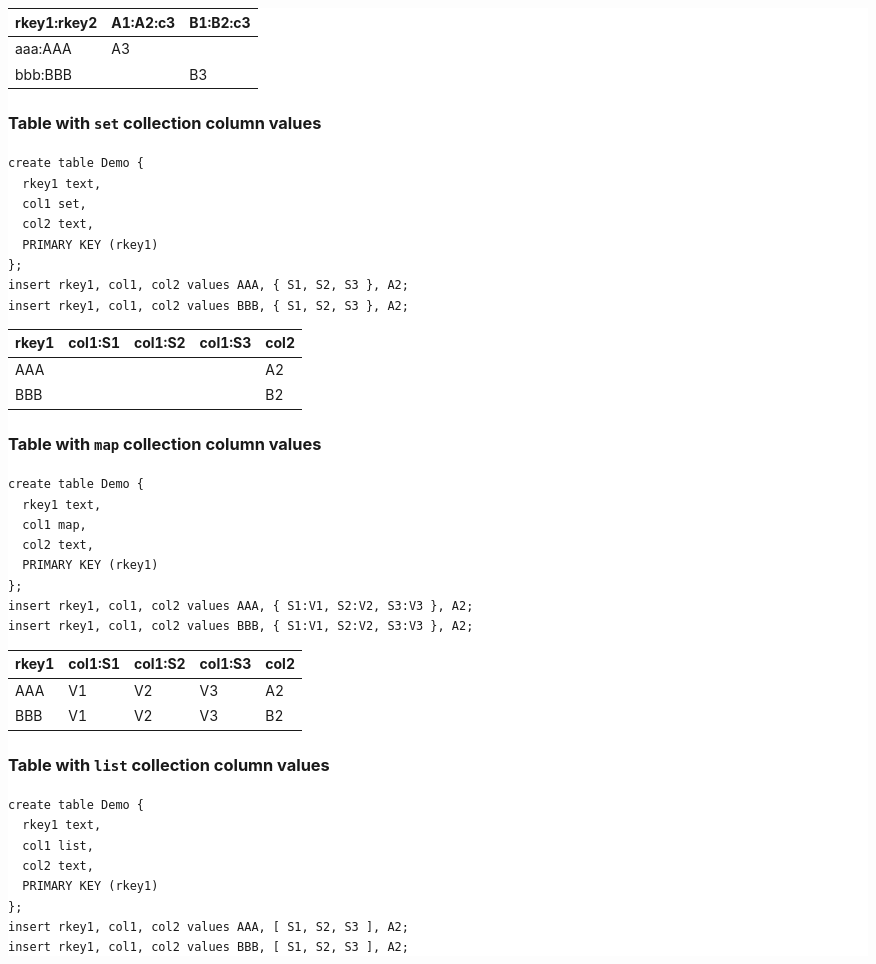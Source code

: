  rkey1:rkey2 | A1:A2:c3 | B1:B2:c3 |
-------------|----------|----------|
  aaa:AAA    |       A3 |          |
  bbb:BBB    |          |       B3 |


### Table with `set` collection column values

```
create table Demo {
  rkey1 text,
  col1 set,
  col2 text,
  PRIMARY KEY (rkey1)
};
insert rkey1, col1, col2 values AAA, { S1, S2, S3 }, A2;
insert rkey1, col1, col2 values BBB, { S1, S2, S3 }, A2;
```

 rkey1 | col1:S1 | col1:S2 | col1:S3 | col2 |
-------|---------|---------|---------|------|
  AAA  |         |         |         | A2   |
  BBB  |         |         |         | B2   |


### Table with `map` collection column values

```
create table Demo {
  rkey1 text,
  col1 map,
  col2 text,
  PRIMARY KEY (rkey1) 
};
insert rkey1, col1, col2 values AAA, { S1:V1, S2:V2, S3:V3 }, A2;
insert rkey1, col1, col2 values BBB, { S1:V1, S2:V2, S3:V3 }, A2;
```

 rkey1 | col1:S1 | col1:S2 | col1:S3 | col2 |
-------|---------|---------|---------|------|
  AAA  |      V1 |      V2 |      V3 | A2   |
  BBB  |      V1 |      V2 |      V3 | B2   |


### Table with `list` collection column values

```
create table Demo {
  rkey1 text,
  col1 list,
  col2 text,
  PRIMARY KEY (rkey1)
};
insert rkey1, col1, col2 values AAA, [ S1, S2, S3 ], A2;
insert rkey1, col1, col2 values BBB, [ S1, S2, S3 ], A2;
```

_Aim of the task_
Wherever "values" turns up in the records, copy the whole line.

_Written solution_
### Table with `set` collection column values
insert rkey1, col1, col2 values AAA, { S1, S2, S3 }, A2;
insert rkey1, col1, col2 values BBB, { S1, S2, S3 }, A2;
### Table with `map` collection column values
insert rkey1, col1, col2 values AAA, { S1:V1, S2:V2, S3:V3 }, A2;
insert rkey1, col1, col2 values BBB, { S1:V1, S2:V2, S3:V3 }, A2;
### Table with `list` collection column values
insert rkey1, col1, col2 values AAA, [ S1, S2, S3 ], A2;
insert rkey1, col1, col2 values BBB, [ S1, S2, S3 ], A2;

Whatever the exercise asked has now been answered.